The curriculum builds upon the university-wide general education requirements with a set of core courses in business and economics. Students then take advanced and specialized coursework that focuses on the economic foundations for policies designed to foster natural resource conservation or enhance environmental quality. The curriculum is highly interdisciplinary. Courses are required in the physical and environmental sciences covering subject matter such as conservation, ecology, and forestry, as well as soil and water resource issues. Coursework is required in environmental ethics, environmental law, and other social science disciplines such as sociology. Students gain skills using tools such as geographic information systems for analysis of spatially-referenced data.

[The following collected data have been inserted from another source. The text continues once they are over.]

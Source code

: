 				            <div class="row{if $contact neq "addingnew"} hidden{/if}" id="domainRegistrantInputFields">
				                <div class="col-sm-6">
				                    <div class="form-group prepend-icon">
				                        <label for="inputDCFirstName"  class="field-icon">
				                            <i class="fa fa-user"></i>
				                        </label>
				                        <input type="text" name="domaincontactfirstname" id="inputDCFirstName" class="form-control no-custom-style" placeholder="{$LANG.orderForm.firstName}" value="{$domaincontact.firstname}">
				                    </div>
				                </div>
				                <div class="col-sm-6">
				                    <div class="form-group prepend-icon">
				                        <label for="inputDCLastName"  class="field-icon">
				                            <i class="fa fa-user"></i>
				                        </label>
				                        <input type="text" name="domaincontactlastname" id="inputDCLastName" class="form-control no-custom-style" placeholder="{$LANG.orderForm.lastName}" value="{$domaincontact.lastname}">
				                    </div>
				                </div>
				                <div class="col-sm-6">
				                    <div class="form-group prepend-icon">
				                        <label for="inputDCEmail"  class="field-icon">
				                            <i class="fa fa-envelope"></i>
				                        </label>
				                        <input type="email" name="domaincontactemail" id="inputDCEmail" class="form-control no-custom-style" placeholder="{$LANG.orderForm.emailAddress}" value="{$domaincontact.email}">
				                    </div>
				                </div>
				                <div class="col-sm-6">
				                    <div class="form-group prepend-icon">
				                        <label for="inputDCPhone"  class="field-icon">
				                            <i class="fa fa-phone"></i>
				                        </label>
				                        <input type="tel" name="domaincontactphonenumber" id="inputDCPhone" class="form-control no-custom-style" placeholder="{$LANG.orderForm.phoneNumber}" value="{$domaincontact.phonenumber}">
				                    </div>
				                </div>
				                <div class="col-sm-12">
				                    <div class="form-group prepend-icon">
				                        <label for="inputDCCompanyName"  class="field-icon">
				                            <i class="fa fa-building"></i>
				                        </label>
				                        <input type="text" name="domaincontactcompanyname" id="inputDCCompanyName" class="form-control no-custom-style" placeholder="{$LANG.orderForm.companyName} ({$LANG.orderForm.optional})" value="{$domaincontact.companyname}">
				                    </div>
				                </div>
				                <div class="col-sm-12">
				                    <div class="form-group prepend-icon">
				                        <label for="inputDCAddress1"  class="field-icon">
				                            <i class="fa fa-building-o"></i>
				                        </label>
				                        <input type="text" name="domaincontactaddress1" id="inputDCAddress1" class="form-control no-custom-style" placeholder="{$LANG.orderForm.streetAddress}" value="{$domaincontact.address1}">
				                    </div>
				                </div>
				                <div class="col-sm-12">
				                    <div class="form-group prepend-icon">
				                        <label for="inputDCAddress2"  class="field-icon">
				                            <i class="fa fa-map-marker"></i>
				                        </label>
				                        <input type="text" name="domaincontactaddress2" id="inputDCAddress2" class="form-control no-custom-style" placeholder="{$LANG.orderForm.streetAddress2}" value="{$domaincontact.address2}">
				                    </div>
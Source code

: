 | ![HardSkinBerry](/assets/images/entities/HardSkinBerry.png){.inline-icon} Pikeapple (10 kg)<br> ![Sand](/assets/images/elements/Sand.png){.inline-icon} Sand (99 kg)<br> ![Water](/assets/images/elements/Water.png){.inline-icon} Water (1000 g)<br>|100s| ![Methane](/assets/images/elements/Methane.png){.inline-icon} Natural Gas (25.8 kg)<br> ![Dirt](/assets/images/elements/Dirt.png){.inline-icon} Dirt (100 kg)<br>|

Students graduating with this major may find employment in private firms with environmental compliance activities or conservation initiatives directed toward energy or other natural resources. Opportunities also exist with consulting firms that assist clients in meeting environmental objectives. Many nonprofit environmental organizations seek to employ staff with economic training. Several federal government agencies, including the Environmental Protection Agency and the departments of Agriculture, Interior, and Energy, employ natural resource and environmental economists. State and local government agencies also provide opportunities for employment. The major provides a strong background for graduate studies in natural resource and environmental economics, leading to career opportunities in teaching and/or research, as well as high-level policy positions. Students would also be well prepared to pursue a professional program in environmental law.